→ Activity: Range to output from the entries below: the line containing "Masters of Science in" through the line containing "hydrology of coastal". Set it down exactly, ends included, nothing else.

Stored data entries
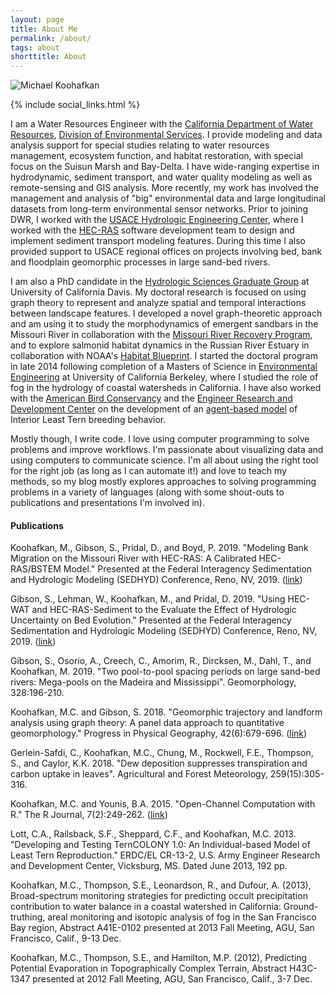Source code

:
 ```yaml
---
layout: page
title: About Me
permalink: /about/
tags: about
shorttitle: About
---
```


![Michael Koohafkan](/images/mk3.jpg)
<div class="clearfix"></div>
{% include social_links.html %}

I am a Water Resources Engineer with the 
[California Department of Water Resources](https://water.ca.gov),
[Division of Environmental Services](https://water.ca.gov/Programs/Environmental-Services). 
I provide modeling and data analysis support for special studies relating to
water resources management, ecosystem function, and habitat restoration, with special
focus on the Suisun Marsh and Bay-Delta.
I have wide-ranging expertise in hydrodynamic, sediment transport, and
water quality modeling as well as remote-sensing and GIS analysis. More recently,
my work has involved the management and analysis of "big" environmental data and
large longitudinal datasets from long-term environmental sensor networks.
Prior to joining DWR, I worked with the 
[USACE Hydrologic Engineering Center](https://www.hec.usace.army.mil), 
where I worked with the [HEC-RAS](https://www.hec.usace.army.mil/software/hec-ras) 
software development team to design and implement sediment transport 
modeling features. During this time I also provided support to
USACE regional offices on projects involving bed, bank and floodplain 
geomorphic processes in large sand-bed rivers. 

I am also a PhD candidate in the 
[Hydrologic Sciences Graduate Group](http://hsgg.ucdavis.edu) 
at University of California Davis.
My doctoral research is focused on using graph theory to represent 
and analyze spatial and temporal interactions between landscape features.
I developed a novel graph-theoretic approach and am using it to 
study the morphodynamics of emergent sandbars in the Missouri River
in collaboration with the 
[Missouri River Recovery Program](https://www.nwo.usace.army.mil/mrrp/efforts-actions/esh), 
and to explore salmonid habitat dynamics in the Russian River Estuary 
in collaboration with NOAA's 
[Habitat Blueprint](https://www.habitatblueprint.noaa.gov/habitat-focus-areas/russian-river-california/). 
I started the doctoral program in late 2014 following completion of a 
Masters of Science in 
[Environmental Engineering](http://efmh.berkeley.edu) 
at University of California Berkeley, where I studied the role of fog in the 
hydrology of coastal watersheds in California. I have also worked with the 
[American Bird Conservancy](https://abcbirds.org) and the 
[Engineer Research and Development Center](https://www.erdc.usace.army.mil)
on the development of an 
[agent-based model](https://erdc-library.erdc.dren.mil/xmlui/handle/11681/2905) 
of Interior Least Tern breeding behavior. 

Mostly though, I write code. I love using computer programming to 
solve problems and improve workflows. I'm passionate about 
visualizing data and using computers to communicate science. 
I'm all about using the right tool for the right job
(as long as I can automate it!) and love to teach my methods, so 
my blog mostly explores approaches to solving programming 
problems in a variety of languages (along with some shout-outs
to publications and presentations I'm involved in).

#### Publications

<span class="red">Koohafkan, M.</span>, Gibson, S., Pridal, D., and Boyd, P. 2019. "Modeling Bank Migration on the Missouri River with HEC-RAS: A Calibrated HEC-RAS/BSTEM Model." Presented at the Federal Interagency Sedimentation and Hydrologic Modeling (SEDHYD) Conference, Reno, NV, 2019. ([link](/docs/2019-sedwat-232.pdf))

Gibson, S., Lehman, W., <span class="red">Koohafkan, M.</span>, and Pridal, D. 2019. "Using HEC-WAT and HEC-RAS-Sediment to the Evaluate the Effect of Hydrologic Uncertainty on Bed Evolution." Presented at the Federal Interagency Sedimentation and Hydrologic Modeling (SEDHYD) Conference, Reno, NV, 2019. ([link](/docs/2019-sedwat-237.pdf))

Gibson, S., Osorio, A., Creech, C., Amorim, R., Dircksen, M., Dahl, T., and <span class="red">Koohafkan, M.</span> 2019. "Two pool-to-pool spacing periods on large sand-bed rivers: Mega-pools on the Madeira and Mississippi". Geomorphology, 328:196-210.

<span class="red">Koohafkan, M.C.</span> and Gibson, S. 2018. "Geomorphic trajectory and landform analysis using graph theory: A panel data approach to quantitative geomorphology." Progress in Physical Geography, 42(6):679-696. ([link](/docs/2018-koohafkan-gibson-ppg-accepted.pdf))

Gerlein-Safdi, C., <span class="red">Koohafkan, M.C.</span>, Chung, M., Rockwell, F.E., Thompson, S., and Caylor, K.K. 2018. "Dew deposition suppresses transpiration and carbon uptake in leaves". Agricultural and Forest Meteorology, 259(15):305-316.

<span class="red">Koohafkan, M.C.</span> and Younis, B.A. 2015. "Open-Channel Computation with R." The R Journal, 7(2):249-262. ([link](https://journal.r-project.org/archive/2015-2/koohafkan-younis.pdf))

Lott, C.A., Railsback, S.F., Sheppard, C.F., and <span class="red">Koohafkan, M.C.</span> 2013. "Developing and Testing TernCOLONY 1.0: An Individual-based Model of Least Tern Reproduction." ERDC/EL CR-13-2, U.S. Army Engineer Research and Development Center, Vicksburg, MS. Dated June 2013, 192 pp.

<span class="red">Koohafkan, M.C.</span>, Thompson, S.E., Leonardson, R., and Dufour, A. (2013), Broad-spectrum monitoring strategies for predicting occult precipitation contribution to water balance in a coastal watershed in California: Ground-truthing, areal monitoring and isotopic analysis of fog in the San Francisco Bay region, Abstract A41E-0102 presented at 2013 Fall Meeting, AGU, San Francisco, Calif., 9-13 Dec.

<span class="red">Koohafkan, M.C.</span>, Thompson, S.E., and Hamilton, M.P. (2012), Predicting Potential Evaporation in Topographically Complex Terrain, Abstract H43C-1347 presented at 2012 Fall Meeting, AGU, San Francisco, Calif., 3-7 Dec.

→ Your response:
Masters of Science in 
[Environmental Engineering](http://efmh.berkeley.edu) 
at University of California Berkeley, where I studied the role of fog in the 
hydrology of coastal watersheds in California. I have also worked with the 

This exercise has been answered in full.